Assignment:
The answer should be the lines from the one with "Instructions to set" through the final line of the entries, restated word for word.

[Records from a data collection]
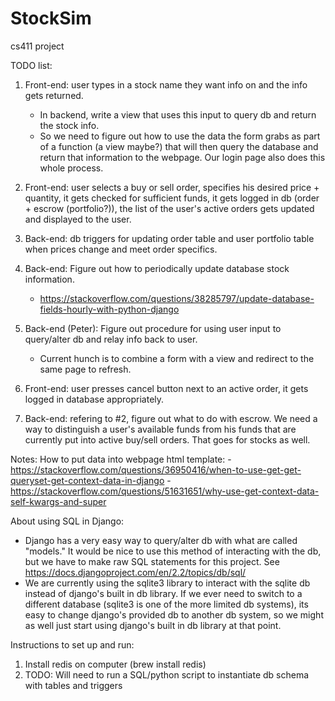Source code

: # StockSim
cs411 project

TODO list:
1) Front-end: user types in a stock name they want info on and the info gets returned.
      - In backend, write a view that uses this input to query db and return the stock info.
      - So we need to figure out how to use the data the form grabs as part of a function (a view maybe?)
           that will then query the database and return that information to the webpage. Our login page also
           does this whole process.

2) Front-end: user selects a buy or sell order, specifies his desired price + quantity, it gets checked for sufficient funds, it gets logged in db (order + escrow (portfolio?)), the list of the user's active orders gets updated and displayed to the user.

3) Back-end: db triggers for updating order table and user portfolio table when prices change and meet order specifics.
 
4) Back-end: Figure out how to periodically update database stock information.
      - https://stackoverflow.com/questions/38285797/update-database-fields-hourly-with-python-django

5) Back-end (Peter): Figure out procedure for using user input to query/alter db and relay info back to user.
      - Current hunch is to combine a form with a view and redirect to the same page to refresh.
      
6) Front-end: user presses cancel button next to an active order, it gets logged in database appropriately.

7) Back-end: refering to #2, figure out what to do with escrow. We need a way to distinguish a user's available funds from his funds that are currently put into active buy/sell orders. That goes for stocks as well.
      
Notes:
How to put data into webpage html template:
    - https://stackoverflow.com/questions/36950416/when-to-use-get-get-queryset-get-context-data-in-django
    - https://stackoverflow.com/questions/51631651/why-use-get-context-data-self-kwargs-and-super

About using SQL in Django:
 - Django has a very easy way to query/alter db with what are called "models." It would be nice to use this method of interacting with the db, but we have to make raw SQL statements for this project. See https://docs.djangoproject.com/en/2.2/topics/db/sql/
 - We are currently using the sqlite3 library to interact with the sqlite db instead of django's built in db library. If we ever need to switch to a different database (sqlite3 is one of the more limited db systems), its easy to change django's provided db to another db system, so we might as well just start using django's built in db library at that point.

Instructions to set up and run:
1) Install redis on computer (brew install redis)
2) TODO: Will need to run a SQL/python script to instantiate db schema with tables and triggers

Expected output:
Instructions to set up and run:
1) Install redis on computer (brew install redis)
2) TODO: Will need to run a SQL/python script to instantiate db schema with tables and triggers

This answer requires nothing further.